___ Data in this exercise ___

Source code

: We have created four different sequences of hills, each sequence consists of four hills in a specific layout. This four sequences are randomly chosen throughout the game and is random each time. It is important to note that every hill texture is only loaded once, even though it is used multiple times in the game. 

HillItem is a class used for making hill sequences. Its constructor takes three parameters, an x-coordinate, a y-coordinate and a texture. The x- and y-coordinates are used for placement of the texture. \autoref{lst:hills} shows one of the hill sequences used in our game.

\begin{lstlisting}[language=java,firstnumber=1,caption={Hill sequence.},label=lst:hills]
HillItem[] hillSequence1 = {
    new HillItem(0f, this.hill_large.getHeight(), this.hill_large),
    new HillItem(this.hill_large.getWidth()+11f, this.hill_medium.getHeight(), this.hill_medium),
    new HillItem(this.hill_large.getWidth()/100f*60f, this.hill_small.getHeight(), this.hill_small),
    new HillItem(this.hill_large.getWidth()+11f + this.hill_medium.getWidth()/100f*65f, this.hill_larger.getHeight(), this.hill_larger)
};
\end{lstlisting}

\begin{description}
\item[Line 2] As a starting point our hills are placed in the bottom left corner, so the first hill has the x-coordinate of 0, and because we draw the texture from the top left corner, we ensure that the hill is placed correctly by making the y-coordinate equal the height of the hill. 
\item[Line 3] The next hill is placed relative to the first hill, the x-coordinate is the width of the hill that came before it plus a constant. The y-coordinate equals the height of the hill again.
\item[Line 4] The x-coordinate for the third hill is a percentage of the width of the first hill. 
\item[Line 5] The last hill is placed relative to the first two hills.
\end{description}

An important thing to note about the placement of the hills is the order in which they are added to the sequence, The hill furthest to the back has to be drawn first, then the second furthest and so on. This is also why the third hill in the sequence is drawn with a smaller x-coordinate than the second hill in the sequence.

___

**Your instructions**
Each line of the material above must be reproduced exactly.

**Answer for the task**
Source code

: We have created four different sequences of hills, each sequence consists of four hills in a specific layout. This four sequences are randomly chosen throughout the game and is random each time. It is important to note that every hill texture is only loaded once, even though it is used multiple times in the game. 

HillItem is a class used for making hill sequences. Its constructor takes three parameters, an x-coordinate, a y-coordinate and a texture. The x- and y-coordinates are used for placement of the texture. \autoref{lst:hills} shows one of the hill sequences used in our game.

\begin{lstlisting}[language=java,firstnumber=1,caption={Hill sequence.},label=lst:hills]
HillItem[] hillSequence1 = {
    new HillItem(0f, this.hill_large.getHeight(), this.hill_large),
    new HillItem(this.hill_large.getWidth()+11f, this.hill_medium.getHeight(), this.hill_medium),
    new HillItem(this.hill_large.getWidth()/100f*60f, this.hill_small.getHeight(), this.hill_small),
    new HillItem(this.hill_large.getWidth()+11f + this.hill_medium.getWidth()/100f*65f, this.hill_larger.getHeight(), this.hill_larger)
};
\end{lstlisting}

\begin{description}
\item[Line 2] As a starting point our hills are placed in the bottom left corner, so the first hill has the x-coordinate of 0, and because we draw the texture from the top left corner, we ensure that the hill is placed correctly by making the y-coordinate equal the height of the hill. 
\item[Line 3] The next hill is placed relative to the first hill, the x-coordinate is the width of the hill that came before it plus a constant. The y-coordinate equals the height of the hill again.
\item[Line 4] The x-coordinate for the third hill is a percentage of the width of the first hill. 
\item[Line 5] The last hill is placed relative to the first two hills.
\end{description}

An important thing to note about the placement of the hills is the order in which they are added to the sequence, The hill furthest to the back has to be drawn first, then the second furthest and so on. This is also why the third hill in the sequence is drawn with a smaller x-coordinate than the second hill in the sequence.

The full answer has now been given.